> _Required work_:
Using the data that follows, say how many lines contain the word "your", giving the number by itself.

> _Records for the exercise_:
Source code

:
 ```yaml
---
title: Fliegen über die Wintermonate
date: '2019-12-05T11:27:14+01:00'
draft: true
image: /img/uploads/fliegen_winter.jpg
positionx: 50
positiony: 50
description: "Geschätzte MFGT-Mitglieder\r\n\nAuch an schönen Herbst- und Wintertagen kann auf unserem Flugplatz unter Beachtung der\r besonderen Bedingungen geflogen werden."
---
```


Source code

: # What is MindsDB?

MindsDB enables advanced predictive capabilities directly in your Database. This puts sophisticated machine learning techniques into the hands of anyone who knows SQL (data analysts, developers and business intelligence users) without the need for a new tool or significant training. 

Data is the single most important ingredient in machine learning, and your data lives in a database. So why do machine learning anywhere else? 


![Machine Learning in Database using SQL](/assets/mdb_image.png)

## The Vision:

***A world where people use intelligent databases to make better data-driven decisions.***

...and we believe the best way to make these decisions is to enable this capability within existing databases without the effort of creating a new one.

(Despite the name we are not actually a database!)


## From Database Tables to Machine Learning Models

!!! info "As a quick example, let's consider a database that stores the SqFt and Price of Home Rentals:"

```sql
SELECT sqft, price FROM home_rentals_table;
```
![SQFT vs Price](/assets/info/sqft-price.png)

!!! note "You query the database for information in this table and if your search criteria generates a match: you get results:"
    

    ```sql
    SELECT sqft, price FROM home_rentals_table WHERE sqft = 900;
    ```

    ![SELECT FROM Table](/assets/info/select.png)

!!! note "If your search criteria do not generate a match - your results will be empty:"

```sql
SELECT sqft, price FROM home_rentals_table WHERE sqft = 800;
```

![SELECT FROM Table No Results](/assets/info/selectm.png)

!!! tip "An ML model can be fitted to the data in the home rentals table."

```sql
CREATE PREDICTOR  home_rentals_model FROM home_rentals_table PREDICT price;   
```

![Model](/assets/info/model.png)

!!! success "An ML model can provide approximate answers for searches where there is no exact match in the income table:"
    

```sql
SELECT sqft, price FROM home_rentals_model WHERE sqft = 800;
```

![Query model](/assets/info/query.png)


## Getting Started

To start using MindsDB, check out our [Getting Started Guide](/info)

> _Task response_:
4